Pretty much everything here originally appeared at my actual blog: By Singing Light. I particularly focus on upper middle-grade and young adult books. I also enjoy adult genre books, especially speculative fiction.
Four older books that I’ve read for the first time and had mixed reactions to.
Lizzie Bright and the Buckminster Boy by Gary Schmidt: I loved a lot of this–the descriptions of the Maine coastline are so perfect, and the feeling of lived-in-ness in Turner’s life. His coming of age is thoughtful and lovely. And yet, I expected, from the title and the beginning of the book, that Lizzie Bright was a major character and I could not help noticing and being troubled by the way her voice disappears from the narrative except as an inspiration for Turner. This is not a small thing, and I can see a certain reading in which that’s the point and we’re supposed to be troubled by it. I don’t quite buy that reading–somehow the text doesn’t seem aware enough of what it’s doing for that to be the case. I don’t know, except that I loved the beginning so much and felt so disappointed by the end.
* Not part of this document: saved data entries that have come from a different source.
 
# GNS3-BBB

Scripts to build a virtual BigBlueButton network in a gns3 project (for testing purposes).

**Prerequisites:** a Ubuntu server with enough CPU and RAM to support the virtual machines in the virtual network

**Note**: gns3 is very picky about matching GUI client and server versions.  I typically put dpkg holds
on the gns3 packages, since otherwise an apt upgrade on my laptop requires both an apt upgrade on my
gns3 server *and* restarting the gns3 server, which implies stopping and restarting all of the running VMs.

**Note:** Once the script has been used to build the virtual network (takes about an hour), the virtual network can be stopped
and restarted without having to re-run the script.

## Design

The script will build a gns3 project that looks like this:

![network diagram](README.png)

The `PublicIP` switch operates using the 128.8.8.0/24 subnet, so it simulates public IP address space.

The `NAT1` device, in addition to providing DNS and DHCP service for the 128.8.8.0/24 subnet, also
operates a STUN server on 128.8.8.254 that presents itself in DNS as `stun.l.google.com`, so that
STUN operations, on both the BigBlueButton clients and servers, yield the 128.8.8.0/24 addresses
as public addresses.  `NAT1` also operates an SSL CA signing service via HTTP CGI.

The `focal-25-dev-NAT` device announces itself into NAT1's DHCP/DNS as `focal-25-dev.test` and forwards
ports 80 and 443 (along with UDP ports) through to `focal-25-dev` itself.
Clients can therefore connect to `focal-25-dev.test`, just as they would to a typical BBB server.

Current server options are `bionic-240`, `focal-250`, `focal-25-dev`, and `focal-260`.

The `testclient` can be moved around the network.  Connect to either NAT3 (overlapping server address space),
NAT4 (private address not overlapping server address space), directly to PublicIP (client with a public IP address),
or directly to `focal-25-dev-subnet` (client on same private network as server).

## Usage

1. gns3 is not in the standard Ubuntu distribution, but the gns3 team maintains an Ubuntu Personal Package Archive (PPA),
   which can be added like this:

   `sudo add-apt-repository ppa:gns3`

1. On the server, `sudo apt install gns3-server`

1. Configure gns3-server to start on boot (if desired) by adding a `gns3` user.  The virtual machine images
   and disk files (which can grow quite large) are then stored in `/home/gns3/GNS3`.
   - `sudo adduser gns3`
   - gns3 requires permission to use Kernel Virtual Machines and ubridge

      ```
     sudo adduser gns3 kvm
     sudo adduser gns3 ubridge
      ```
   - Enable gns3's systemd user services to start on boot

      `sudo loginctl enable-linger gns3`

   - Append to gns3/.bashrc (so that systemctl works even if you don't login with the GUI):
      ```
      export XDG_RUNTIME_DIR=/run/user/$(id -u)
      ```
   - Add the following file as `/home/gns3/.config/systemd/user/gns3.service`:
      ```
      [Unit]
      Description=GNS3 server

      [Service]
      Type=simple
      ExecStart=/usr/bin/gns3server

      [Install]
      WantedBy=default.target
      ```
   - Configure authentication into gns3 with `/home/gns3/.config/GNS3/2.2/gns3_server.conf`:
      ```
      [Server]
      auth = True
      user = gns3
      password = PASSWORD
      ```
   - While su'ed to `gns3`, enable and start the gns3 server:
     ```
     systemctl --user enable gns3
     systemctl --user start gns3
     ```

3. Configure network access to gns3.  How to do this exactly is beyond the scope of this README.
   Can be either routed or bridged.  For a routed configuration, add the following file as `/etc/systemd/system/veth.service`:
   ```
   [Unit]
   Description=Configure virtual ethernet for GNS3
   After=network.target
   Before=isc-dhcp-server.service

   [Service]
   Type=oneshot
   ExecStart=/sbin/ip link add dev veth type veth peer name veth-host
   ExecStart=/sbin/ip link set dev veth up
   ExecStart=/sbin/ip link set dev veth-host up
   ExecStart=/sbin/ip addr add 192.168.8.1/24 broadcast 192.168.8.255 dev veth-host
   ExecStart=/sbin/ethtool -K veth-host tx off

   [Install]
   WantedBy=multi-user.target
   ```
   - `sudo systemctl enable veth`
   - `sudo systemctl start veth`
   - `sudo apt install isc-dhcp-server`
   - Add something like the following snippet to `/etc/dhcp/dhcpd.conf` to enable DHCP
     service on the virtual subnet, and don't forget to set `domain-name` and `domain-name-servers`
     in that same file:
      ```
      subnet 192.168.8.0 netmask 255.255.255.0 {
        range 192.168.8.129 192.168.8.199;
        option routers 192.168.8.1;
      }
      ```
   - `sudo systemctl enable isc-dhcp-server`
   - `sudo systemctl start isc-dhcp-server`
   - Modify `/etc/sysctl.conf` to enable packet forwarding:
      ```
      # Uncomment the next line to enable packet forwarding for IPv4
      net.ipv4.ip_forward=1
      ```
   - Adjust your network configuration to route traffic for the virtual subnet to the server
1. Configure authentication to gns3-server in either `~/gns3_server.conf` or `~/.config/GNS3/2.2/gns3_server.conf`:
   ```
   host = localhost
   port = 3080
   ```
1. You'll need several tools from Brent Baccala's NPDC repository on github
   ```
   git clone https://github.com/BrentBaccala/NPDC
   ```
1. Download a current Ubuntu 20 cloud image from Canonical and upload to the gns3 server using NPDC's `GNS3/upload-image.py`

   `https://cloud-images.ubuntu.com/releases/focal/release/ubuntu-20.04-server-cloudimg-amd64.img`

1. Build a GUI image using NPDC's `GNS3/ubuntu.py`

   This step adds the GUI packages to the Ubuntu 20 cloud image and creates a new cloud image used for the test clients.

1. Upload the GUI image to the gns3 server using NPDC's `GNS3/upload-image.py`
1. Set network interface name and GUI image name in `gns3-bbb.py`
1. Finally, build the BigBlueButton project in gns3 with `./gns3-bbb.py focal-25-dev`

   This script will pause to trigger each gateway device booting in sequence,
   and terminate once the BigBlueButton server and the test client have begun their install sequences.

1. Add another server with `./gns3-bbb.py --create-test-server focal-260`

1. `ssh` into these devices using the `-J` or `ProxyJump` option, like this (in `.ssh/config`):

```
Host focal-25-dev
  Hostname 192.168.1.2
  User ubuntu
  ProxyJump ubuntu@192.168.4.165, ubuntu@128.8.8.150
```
Hide and Seek by Ida Vos: Vos’s fictionalized memoir of her experiences in Holland during World War II. A great contribution to the picture of the Jewish experience in that time and place, but the prose–at least in translation–is so spare as to be uninteresting. I’m very glad to have read it, but not particularly driven to read it again.
Kingdom Under the Sea by Joan Aiken, illustrated by Jan Pienkowski: A collection of Eastern European folktales, with illustrations by the always wonderful Pienkowski. I liked them, and yet the power of the illustrations was diminished by the small size of the book, and also nothing can ever replace the series of Russian folktales that I grew up on. These retellings somehow lacked some of the power of Aiken’s best works; they were fine, but so straightforward that they become almost unmemorable. Anyway, glad I tried them, but nothing I’m raving about.
Sun Horse, Moon Horse by Rosemary Sutcliff: Sutcliff’s prose is amazing as always–the descriptions of the land, of the seasons, of the drawings are simply gorgeous. This is a slight little book, and it shares many of the same themes as Mark of the Horse Lord, and yet it’s simply not as impressive as Mark, perhaps because we don’t have as long to get to know the characters, perhaps because Lubrin Dhu isn’t Phaedrus.